Stored data:
--------------------------------------------------

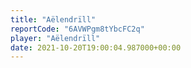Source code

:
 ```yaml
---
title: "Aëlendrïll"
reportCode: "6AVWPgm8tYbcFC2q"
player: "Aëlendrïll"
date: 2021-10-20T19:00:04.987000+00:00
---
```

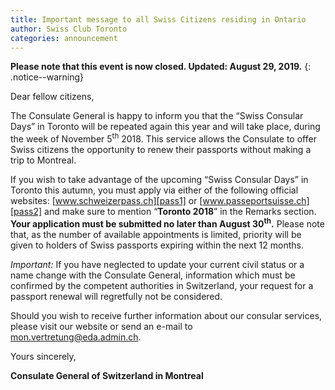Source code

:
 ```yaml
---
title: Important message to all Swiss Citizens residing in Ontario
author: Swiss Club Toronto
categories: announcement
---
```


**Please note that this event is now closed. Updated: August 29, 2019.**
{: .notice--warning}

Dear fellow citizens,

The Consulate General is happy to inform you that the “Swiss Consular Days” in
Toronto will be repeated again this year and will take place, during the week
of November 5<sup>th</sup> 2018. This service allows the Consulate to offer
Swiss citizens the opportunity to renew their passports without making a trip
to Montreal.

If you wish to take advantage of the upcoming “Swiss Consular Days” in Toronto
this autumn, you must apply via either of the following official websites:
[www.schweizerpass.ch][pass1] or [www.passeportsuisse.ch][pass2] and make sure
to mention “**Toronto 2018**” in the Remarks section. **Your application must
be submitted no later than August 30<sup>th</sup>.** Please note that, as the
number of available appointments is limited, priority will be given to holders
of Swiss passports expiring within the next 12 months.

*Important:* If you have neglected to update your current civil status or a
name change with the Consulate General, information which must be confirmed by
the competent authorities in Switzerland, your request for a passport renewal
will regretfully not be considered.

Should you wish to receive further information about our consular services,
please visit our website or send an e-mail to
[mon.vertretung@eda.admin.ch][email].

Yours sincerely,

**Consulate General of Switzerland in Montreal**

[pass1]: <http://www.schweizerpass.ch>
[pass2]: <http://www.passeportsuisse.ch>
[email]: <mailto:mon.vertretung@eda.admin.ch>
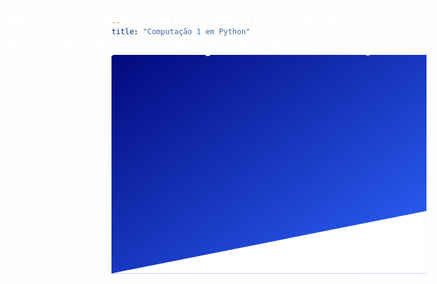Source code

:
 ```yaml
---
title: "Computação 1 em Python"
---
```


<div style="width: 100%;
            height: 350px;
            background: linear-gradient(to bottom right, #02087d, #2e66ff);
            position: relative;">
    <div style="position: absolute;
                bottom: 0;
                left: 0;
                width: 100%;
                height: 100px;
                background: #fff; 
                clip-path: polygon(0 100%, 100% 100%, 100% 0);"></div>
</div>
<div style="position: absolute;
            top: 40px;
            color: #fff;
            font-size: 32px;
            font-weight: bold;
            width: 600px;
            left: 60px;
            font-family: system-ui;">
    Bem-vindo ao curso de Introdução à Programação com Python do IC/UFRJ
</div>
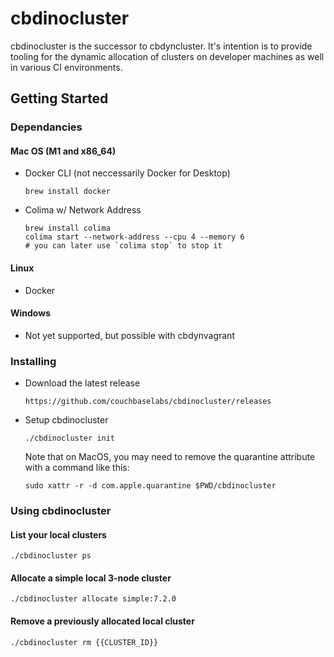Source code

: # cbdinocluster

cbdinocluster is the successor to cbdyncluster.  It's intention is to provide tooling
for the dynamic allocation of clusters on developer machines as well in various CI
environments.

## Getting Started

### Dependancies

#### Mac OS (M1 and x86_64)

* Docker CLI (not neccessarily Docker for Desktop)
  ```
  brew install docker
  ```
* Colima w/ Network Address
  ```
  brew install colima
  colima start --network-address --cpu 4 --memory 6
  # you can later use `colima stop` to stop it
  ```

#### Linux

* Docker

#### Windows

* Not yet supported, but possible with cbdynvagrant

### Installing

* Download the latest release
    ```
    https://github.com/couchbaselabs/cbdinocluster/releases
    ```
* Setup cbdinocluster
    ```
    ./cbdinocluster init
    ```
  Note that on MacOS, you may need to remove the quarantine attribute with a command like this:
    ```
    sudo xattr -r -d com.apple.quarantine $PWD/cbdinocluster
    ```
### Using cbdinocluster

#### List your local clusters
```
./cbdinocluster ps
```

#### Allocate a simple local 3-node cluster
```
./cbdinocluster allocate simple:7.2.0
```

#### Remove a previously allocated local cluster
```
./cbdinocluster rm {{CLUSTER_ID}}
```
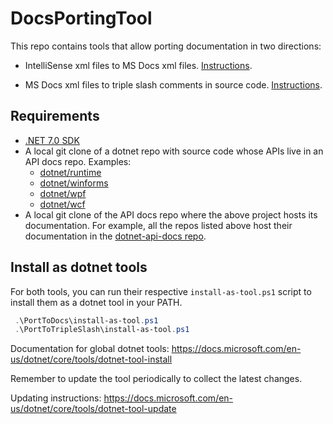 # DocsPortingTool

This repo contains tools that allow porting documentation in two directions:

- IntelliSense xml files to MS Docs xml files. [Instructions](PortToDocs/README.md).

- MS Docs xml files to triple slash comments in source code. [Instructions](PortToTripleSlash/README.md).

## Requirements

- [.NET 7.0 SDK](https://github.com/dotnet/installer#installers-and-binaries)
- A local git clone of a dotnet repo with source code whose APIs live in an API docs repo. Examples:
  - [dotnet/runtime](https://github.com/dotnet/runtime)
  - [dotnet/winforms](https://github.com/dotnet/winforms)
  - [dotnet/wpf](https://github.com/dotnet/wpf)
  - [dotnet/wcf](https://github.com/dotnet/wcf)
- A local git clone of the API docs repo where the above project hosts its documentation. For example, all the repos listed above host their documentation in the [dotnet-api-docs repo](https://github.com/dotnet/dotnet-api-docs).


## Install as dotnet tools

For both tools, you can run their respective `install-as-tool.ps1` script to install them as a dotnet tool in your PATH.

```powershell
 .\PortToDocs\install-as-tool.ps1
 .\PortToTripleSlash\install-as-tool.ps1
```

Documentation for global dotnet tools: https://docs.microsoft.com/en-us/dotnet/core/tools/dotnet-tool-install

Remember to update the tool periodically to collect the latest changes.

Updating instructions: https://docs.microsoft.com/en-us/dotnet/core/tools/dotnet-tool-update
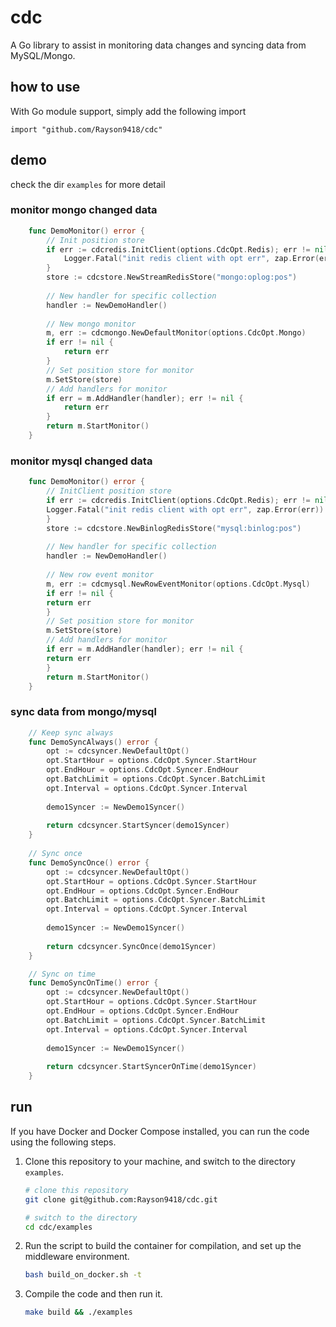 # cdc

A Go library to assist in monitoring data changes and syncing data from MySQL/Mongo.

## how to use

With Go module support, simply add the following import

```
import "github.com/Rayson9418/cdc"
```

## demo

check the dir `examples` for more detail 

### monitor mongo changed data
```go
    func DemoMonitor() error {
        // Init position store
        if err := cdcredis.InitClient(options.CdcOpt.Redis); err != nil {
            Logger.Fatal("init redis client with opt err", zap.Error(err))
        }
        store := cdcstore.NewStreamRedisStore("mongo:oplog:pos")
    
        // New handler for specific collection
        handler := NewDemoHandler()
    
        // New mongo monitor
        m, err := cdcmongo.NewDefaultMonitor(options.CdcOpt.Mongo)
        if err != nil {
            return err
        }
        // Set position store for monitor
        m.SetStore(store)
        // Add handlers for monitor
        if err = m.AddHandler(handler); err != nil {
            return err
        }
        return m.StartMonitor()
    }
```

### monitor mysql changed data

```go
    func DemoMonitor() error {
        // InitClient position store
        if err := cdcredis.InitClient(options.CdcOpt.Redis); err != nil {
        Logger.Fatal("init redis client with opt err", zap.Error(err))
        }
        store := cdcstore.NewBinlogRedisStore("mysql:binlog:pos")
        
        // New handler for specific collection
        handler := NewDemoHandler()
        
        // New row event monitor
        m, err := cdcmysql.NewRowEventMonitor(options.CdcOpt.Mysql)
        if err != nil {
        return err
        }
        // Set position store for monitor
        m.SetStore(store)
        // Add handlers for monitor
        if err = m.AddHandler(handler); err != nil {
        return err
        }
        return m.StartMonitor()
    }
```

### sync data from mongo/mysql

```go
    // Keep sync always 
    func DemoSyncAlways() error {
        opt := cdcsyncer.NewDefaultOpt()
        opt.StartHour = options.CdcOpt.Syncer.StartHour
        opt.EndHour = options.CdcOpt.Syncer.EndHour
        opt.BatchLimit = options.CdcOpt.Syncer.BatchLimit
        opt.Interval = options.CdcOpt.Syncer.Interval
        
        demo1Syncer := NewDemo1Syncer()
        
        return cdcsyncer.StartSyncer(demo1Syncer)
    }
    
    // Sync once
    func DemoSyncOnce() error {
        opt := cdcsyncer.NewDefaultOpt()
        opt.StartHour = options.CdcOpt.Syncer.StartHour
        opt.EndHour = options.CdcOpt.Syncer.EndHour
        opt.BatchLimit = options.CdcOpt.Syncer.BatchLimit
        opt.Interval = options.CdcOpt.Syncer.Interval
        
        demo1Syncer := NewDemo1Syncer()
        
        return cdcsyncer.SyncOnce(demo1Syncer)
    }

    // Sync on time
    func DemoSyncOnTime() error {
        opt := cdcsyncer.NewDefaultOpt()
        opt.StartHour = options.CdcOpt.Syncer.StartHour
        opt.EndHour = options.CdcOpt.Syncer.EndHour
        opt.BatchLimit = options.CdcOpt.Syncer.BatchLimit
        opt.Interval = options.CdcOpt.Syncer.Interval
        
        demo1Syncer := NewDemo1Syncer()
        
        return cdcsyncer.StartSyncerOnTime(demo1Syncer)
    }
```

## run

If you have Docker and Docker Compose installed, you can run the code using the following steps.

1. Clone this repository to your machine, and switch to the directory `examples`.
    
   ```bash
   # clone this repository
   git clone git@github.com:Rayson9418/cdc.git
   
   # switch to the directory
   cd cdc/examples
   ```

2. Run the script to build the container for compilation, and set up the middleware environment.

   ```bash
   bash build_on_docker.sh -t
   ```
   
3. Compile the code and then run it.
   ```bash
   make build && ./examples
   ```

--------------------------------------------------

» **The problem**: The lines above that include "func" should each be listed.

» **Exercise response**:
    func DemoMonitor() error {
    func DemoMonitor() error {
    func DemoSyncAlways() error {
    func DemoSyncOnce() error {
    func DemoSyncOnTime() error {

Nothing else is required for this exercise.